1. Liah Greenfeld, Nationalism: Five Roads to Modernity. Cambridge: Harvard University Press, 1992.

2. En su poema “Una conversación de la Gran Rusia con la Rusia Menor” (1762) –una de las expresiones más tempranas de la conciencia nacional ucraniana– Semen Divovych afirmaba que, si bien la Rusia Menor y la Gran Rusia compartían el mismo soberano, la primera tenía su propia historia y carácter, y no estaba ni subordinada ni era parte de Gran Rusia; todo lo contrario, era su igual. Citado en Szporluk, “Ukraine: From Imperial Periphery to a Sovereign State”, p. 93. Véase también Zenón E. Kohut, Russian Centralism and Ukrainian Autonomy: Imperial Absorption of the Hetmanate, 1760s-1830s. Cambridge: Harvard University Press, 1988; Ralph Lindheim y George S. N. Luckyj (coord.), Toward and Intellectual History of Ukraine. Toronto: University of Toronto Press, 1996.
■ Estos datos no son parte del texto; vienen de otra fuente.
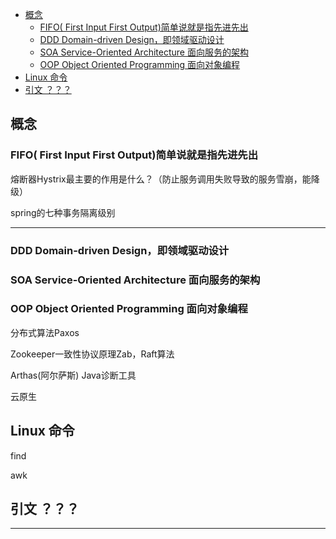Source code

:
<!-- TOC -->

- [概念](#概念)
  - [FIFO( First Input First Output)简单说就是指先进先出](#fifo-first-input-first-output简单说就是指先进先出)
  - [DDD   Domain-driven Design，即领域驱动设计](#ddd---domain-driven-design即领域驱动设计)
  - [SOA   Service-Oriented Architecture  面向服务的架构](#soa---service-oriented-architecture--面向服务的架构)
  - [OOP   Object Oriented Programming  面向对象编程](#oop---object-oriented-programming--面向对象编程)
- [Linux 命令](#linux-命令)
- [引文 ？？？](#引文-)

<!-- /TOC -->

## 概念

### FIFO( First Input First Output)简单说就是指先进先出

熔断器Hystrix最主要的作用是什么？（防止服务调用失败导致的服务雪崩，能降级）

spring的七种事务隔离级别

---

### DDD   Domain-driven Design，即领域驱动设计


### SOA   Service-Oriented Architecture  面向服务的架构
 

### OOP   Object Oriented Programming  面向对象编程




分布式算法Paxos

Zookeeper一致性协议原理Zab，Raft算法



Arthas(阿尔萨斯)  Java诊断工具


云原生


## Linux 命令 

find

awk


## 引文 ？？？

---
3. Debido a que estaba muy rusificada la elite ucraniana tradicional tuvo en este proceso un papel marginal. Los principales propagadores de la nueva de identidad nacional provenían sobretodo del universo intelectual y académico.

4. Pierre Nora (comp.), Les lieux de mémoire. 3 tomos, París: Gallimard, 1984-1992. Benedict Anderson, Comunidades imaginadas. Reflexiones sobre el origen y difusión del nacionalismo. México, D.F.: Fondo de Cultura Económica, 1993. Eric Hobsbawm y Terence Ranger (comp.), La invención de la tradición. Barcelona: Crítica, 2005.

5. Acerca de la filología como motor de la conciencia nacional, Anderson señala que a partir del siglo XVIII las antiguas lenguas sagradas (latín, griego y hebreo) “fueron obligadas a mezclarse en un pie de igualdad ontológica con una variada multitud plebeya de rivales vernáculas […] en el mercado del capitalismo impreso”. En consecuencia, “si todas las lenguas compartían ahora una posición (intra)mundana común, toda ellas tan igualmente dignas de estudio y admiración. ¿Pero por quién? Lógicamente, dado que ahora ninguna pertenecía Dios, por sus hablantes nativos y los lectores de cada lengua”. Benedict Anderson, Comunidades imaginadas. Véase también Edward W. Said, Orientalismo. Buenos Aires: Random House Mondadori, 2002.

* Profesor investigador en el Departamento de Estudios Históricos y Sociales, Universidad Torcuato Di Tella.